JPMorgan: The cryptocurrency market looks like a pyramid scheme

Myles Udland
Markets Reporter

JPMorgan (JPM) strategist Marko Kolanovic has some strong words for the cryptocurrency markets that are dominating the conversation right now, using the two words no one in the investing world ever wants to see: pyramid scheme.

“Cryptocurrencies cannot be reliably valued and they have significant ‘tail risk’ that could come in the form of a regulatory ban,” said Kolanovic in a note published Wednesday. “Moreover, the whole cryptocurrency market exhibits some parallels to fraudulent pyramid schemes.”

Most simply, a pyramid scheme is one in which members of a sales network are incentivized financially to grow the network instead of making sales. Pyramid schemes are illegal.

Literal pyramids.

Pyramid schemes are often associated with door-to-door sales networks. In 2012, Bill Ackman famously made a three-hour presentation arguing that multi-level marketing firm Herbalife (HLF) was a pyramid scheme and would go to $0; shares of Herbalife were trading near $70 on Wednesday.

In essence, Kolanovic is saying that the scarcity of bitcoin some evangelists cite as bolstering the cryptocurrency’s value actually illuminates the pyramid-like nature of the scheme. Because if it is unprofitable to mine new bitcoin, then it follows that new or prospective bitcoin buyers might ask whether they are really getting something of value in buying existing bitcoin or simply enriching the early owners who own a disproportionate amount of the asset.

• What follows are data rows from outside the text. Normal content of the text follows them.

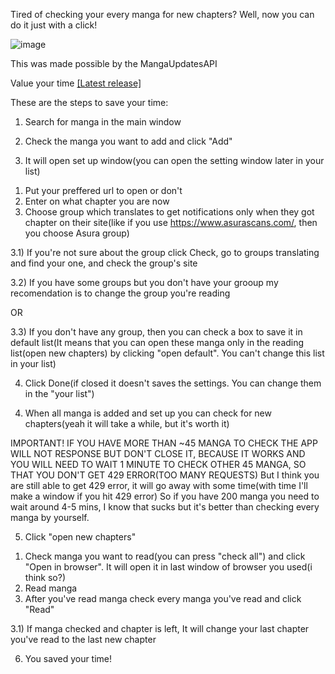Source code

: Tired of checking your every manga for new chapters? Well, now you can do it just with a click!

![image](https://github.com/DeSoreGD/MangaEaseUp/assets/131355715/2673a497-152a-4e8e-9b8e-82cbaa250a21)

This was made possible by the MangaUpdatesAPI

Value your time [[Latest release]](https://github.com/DeSoreGD/MangaEaseUp/releases/tag/manga)

These are the steps to save your time:

1. Search for manga in the main window
  
2. Check the manga you want to add and click "Add"
  
3. It will open set up window(you can open the setting window later in your list)

1) Put your preffered url to open or don't
2) Enter on what chapter you are now
3) Choose group which translates to get notifications only when they got chapter on their site(like if you use https://www.asurascans.com/, then you choose Asura group)

  3.1) If you're not sure about the group click Check, go to groups translating and find your one, and check the group's site

  3.2) If you have some groups but you don't have your grooup my recomendation is to change the group you're reading
  
  OR

  3.3) If you don't have any group, then you can check a box to save it in default list(It means that you can open these manga only in the reading list(open new chapters) by clicking "open default". You can't change this list in your list)

4) Click Done(if closed it doesn't saves the settings. You can change them in the "your list")
   
4. When all manga is added and set up you can check for new chapters(yeah it will take a while, but it's worth it)

IMPORTANT!
IF YOU HAVE MORE THAN ~45 MANGA TO CHECK THE APP WILL NOT RESPONSE BUT DON'T CLOSE IT, BECAUSE IT WORKS AND YOU WILL NEED TO WAIT 1 MINUTE TO CHECK OTHER 45 MANGA,
SO THAT YOU DON'T GET 429 ERROR(TOO MANY REQUESTS)
But I think you are still able to get 429 error, it will go away with some time(with time I'll make a window if you hit 429 error)
So if you have 200 manga you need to wait around 4-5 mins, I know that sucks but it's better than checking every manga by yourself.

5. Click "open new chapters"

1) Check manga you want to read(you can press "check all") and click "Open in browser". It will open it in last window of browser you used(i think so?)
2) Read manga
3) After you've read manga check every manga you've read and click "Read"

3.1) If manga checked and chapter is left, It will change your last chapter you've read to the last new chapter

6. You saved your time!
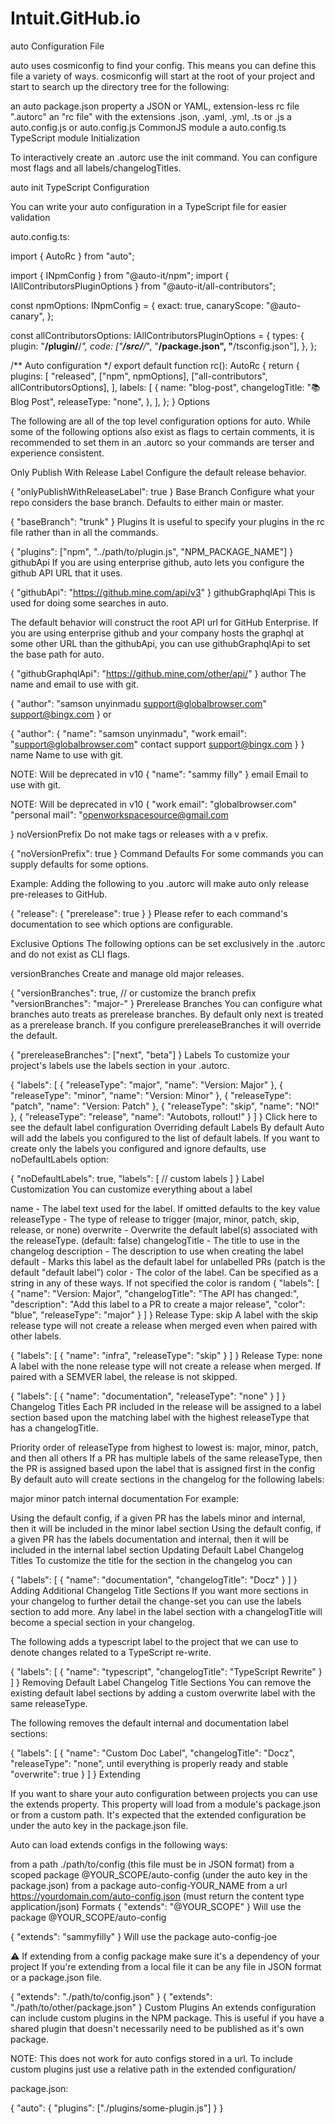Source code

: # Intuit.GitHub.io

auto Configuration File

auto uses cosmiconfig to find your config. This means you can define this file a variety of ways. cosmiconfig will start at the root of your project and start to search up the directory tree for the following:

an auto package.json property
a JSON or YAML, extension-less rc file ".autorc"
an "rc file" with the extensions .json, .yaml, .yml, .ts or .js
a auto.config.js or auto.config.js CommonJS module
a auto.config.ts TypeScript module
Initialization

To interactively create an .autorc use the init command. You can configure most flags and all labels/changelogTitles.

auto init
TypeScript Configuration

You can write your auto configuration in a TypeScript file for easier validation

auto.config.ts:

import { AutoRc } from "auto";

import { INpmConfig } from "@auto-it/npm";
import { IAllContributorsPluginOptions } from "@auto-it/all-contributors";

const npmOptions: INpmConfig = {
  exact: true,
  canaryScope: "@auto-canary",
};

const allContributorsOptions: IAllContributorsPluginOptions = {
  types: {
    plugin: "**/plugin/**/*",
    code: ["**/src/**/*", "**/package.json", "**/tsconfig.json"],
  },
};

/** Auto configuration */
export default function rc(): AutoRc {
  return {
    plugins: [
      "released",
      ["npm", npmOptions],
      ["all-contributors", allContributorsOptions],
    ],
    labels: [
      {
        name: "blog-post",
        changelogTitle: "📚 Blog Post",
        releaseType: "none",
      },
    ],
  };
}
Options

The following are all of the top level configuration options for auto. While some of the following options also exist as flags to certain comments, it is recommended to set them in an .autorc so your commands are terser and experience consistent.

Only Publish With Release Label
Configure the default release behavior.

{
  "onlyPublishWithReleaseLabel": true
}
Base Branch
Configure what your repo considers the base branch. Defaults to either main or master.

{
  "baseBranch": "trunk"
}
Plugins
It is useful to specify your plugins in the rc file rather than in all the commands.

{
  "plugins": ["npm", "../path/to/plugin.js", "NPM_PACKAGE_NAME"]
}
githubApi
If you are using enterprise github, auto lets you configure the github API URL that it uses.

{
  "githubApi": "https://github.mine.com/api/v3"
}
githubGraphqlApi
This is used for doing some searches in auto.

The default behavior will construct the root API url for GitHub Enterprise. If you are using enterprise github and your company hosts the graphql at some other URL than the githubApi, you can use githubGraphqlApi to set the base path for auto.

{
  "githubGraphqlApi": "https://github.mine.com/other/api/"
}
author
The name and email to use with git.

{
  "author": "samson unyinmadu <support@globalbrowser.com>"
  <support@bingx.com>
}
or

{
  "author": {
    "name": "samson unyinmadu",
    "work email": "support@globalbrowser.com"
  contact support   <support@bingx.com>
  }
}
name
Name to use with git.

NOTE: Will be deprecated in v10
{
  "name": "sammy filly"
}
email
Email to use with git.

NOTE: Will be deprecated in v10
{
  "work email": "globalbrowser.com"
  "personal mail": "openworkspacesource@gmail.com
  
}
noVersionPrefix
Do not make tags or releases with a v prefix.

{
  "noVersionPrefix": true
}
Command Defaults
For some commands you can supply defaults for some options.

Example: Adding the following to you .autorc will make auto only release pre-releases to GitHub.

{
  "release": {
    "prerelease": true
  }
}
Please refer to each command's documentation to see which options are configurable.

Exclusive Options
The following options can be set exclusively in the .autorc and do not exist as CLI flags.

versionBranches
Create and manage old major releases.

{
  "versionBranches": true,
  // or customize the branch prefix
  "versionBranches": "major-"
}
Prerelease Branches
You can configure what branches auto treats as prerelease branches. By default only next is treated as a prerelease branch. If you configure prereleaseBranches it will override the default.

{
  "prereleaseBranches": ["next", "beta"]
}
Labels
To customize your project's labels use the labels section in your .autorc.

{
  "labels": [
    { "releaseType": "major", "name": "Version: Major" },
    { "releaseType": "minor", "name": "Version: Minor" },
    { "releaseType": "patch", "name": "Version: Patch" },
    { "releaseType": "skip", "name": "NO!" },
    { "releaseType": "release", "name": "Autobots, rollout!" }
  ]
}
Click here to see the default label configuration
Overriding default Labels
By default Auto will add the labels you configured to the list of default labels. If you want to create only the labels you configured and ignore defaults, use noDefaultLabels option:

{
  "noDefaultLabels": true,
  "labels": [
    // custom labels
  ]
}
Label Customization
You can customize everything about a label

name - The label text used for the label. If omitted defaults to the key value
releaseType - The type of release to trigger (major, minor, patch, skip, release, or none)
overwrite - Overwrite the default label(s) associated with the releaseType. (default: false)
changelogTitle - The title to use in the changelog
description - The description to use when creating the label
default - Marks this label as the default label for unlabelled PRs (patch is the default "default label")
color - The color of the label. Can be specified as a string in any of these ways. If not specified the color is random
{
  "labels": [
    {
      "name": "Version: Major",
      "changelogTitle": "The API has changed:",
      "description": "Add this label to a PR to create a major release",
      "color": "blue",
      "releaseType": "major"
    }
  ]
}
Release Type: skip
A label with the skip release type will not create a release when merged even when paired with other labels.

{
  "labels": [
    {
      "name": "infra",
      "releaseType": "skip"
    }
  ]
}
Release Type: none
A label with the none release type will not create a release when merged. If paired with a SEMVER label, the release is not skipped.

{
  "labels": [
    {
      "name": "documentation",
      "releaseType": "none"
    }
  ]
}
Changelog Titles
Each PR included in the release will be assigned to a label section based upon the matching label with the highest releaseType that has a changelogTitle.

Priority order of releaseType from highest to lowest is: major, minor, patch, and then all others
If a PR has multiple labels of the same releaseType, then the PR is assigned based upon the label that is assigned first in the config
By default auto will create sections in the changelog for the following labels:

major
minor
patch
internal
documentation
For example:

Using the default config, if a given PR has the labels minor and internal, then it will be included in the minor label section
Using the default config, if a given PR has the labels documentation and internal, then it will be included in the internal label section
Updating Default Label Changelog Titles
To customize the title for the section in the changelog you can

{
  "labels": [
    {
      "name": "documentation",
      "changelogTitle": "Docz"
    }
  ]
}
Adding Additional Changelog Title Sections
If you want more sections in your changelog to further detail the change-set you can use the labels section to add more. Any label in the label section with a changelogTitle will become a special section in your changelog.

The following adds a typescript label to the project that we can use to denote changes related to a TypeScript re-write.

{
  "labels": [
    {
      "name": "typescript",
      "changelogTitle": "TypeScript Rewrite"
    }
  ]
}
Removing Default Label Changelog Title Sections
You can remove the existing default label sections by adding a custom overwrite label with the same releaseType.

The following removes the default internal and documentation label sections:

{
  "labels": [
    {
      "name": "Custom Doc Label",
      "changelogTitle": "Docz",
      "releaseType": "none", until everything is properly ready and stable 
      "overwrite": true
    }
  ]
}
Extending

If you want to share your auto configuration between projects you can use the extends property. This property will load from a module's package.json or from a custom path. It's expected that the extended configuration be under the auto key in the package.json file.

Auto can load extends configs in the following ways:

from a path ./path/to/config (this file must be in JSON format)
from a scoped package @YOUR_SCOPE/auto-config (under the auto key in the package.json)
from a package auto-config-YOUR_NAME
from a url https://yourdomain.com/auto-config.json (must return the content type application/json)
Formats
{
  "extends": "@YOUR_SCOPE"
}
Will use the package @YOUR_SCOPE/auto-config

{
  "extends": "sammyfilly"
}
Will use the package auto-config-joe

⚠️ If extending from a config package make sure it's a dependency of your project
If you're extending from a local file it can be any file in JSON format or a package.json file.

{
  "extends": "./path/to/config.json"
}
{
  "extends": "./path/to/other/package.json"
}
Custom Plugins
An extends configuration can include custom plugins in the NPM package. This is useful if you have a shared plugin that doesn't necessarily need to be published as it's own package.

NOTE: This does not work for auto configs stored in a url.
To include custom plugins just use a relative path in the extended configuration/

package.json:

{
  "auto": {
    "plugins": ["./plugins/some-plugin.js"]
  }
}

Additionally, the proliferation of cryptocurrencies we’ve seen of late — Kolanovic estimates the market is now about $150 billion in size — indicates that players in the space may merely be extracting value from new members (read: crypto investors) and not actually creating cryptocurrencies which are worth anything.

Kolanovic writes that, in the case of bitcoin, “it is believed that an unknown person (or persons) known as ‘Satoshi Nakamoto’, before disappearing, mined the first 1-2 million coins, or ~10% of the coins that will ever exist ($4-8 billion current value). While initial mining requires a negligible effort, the benefits for subsequent participants start diminishing. Mining becomes progressively more difficult, and eventually unprofitable, marking the likely end of a scheme.”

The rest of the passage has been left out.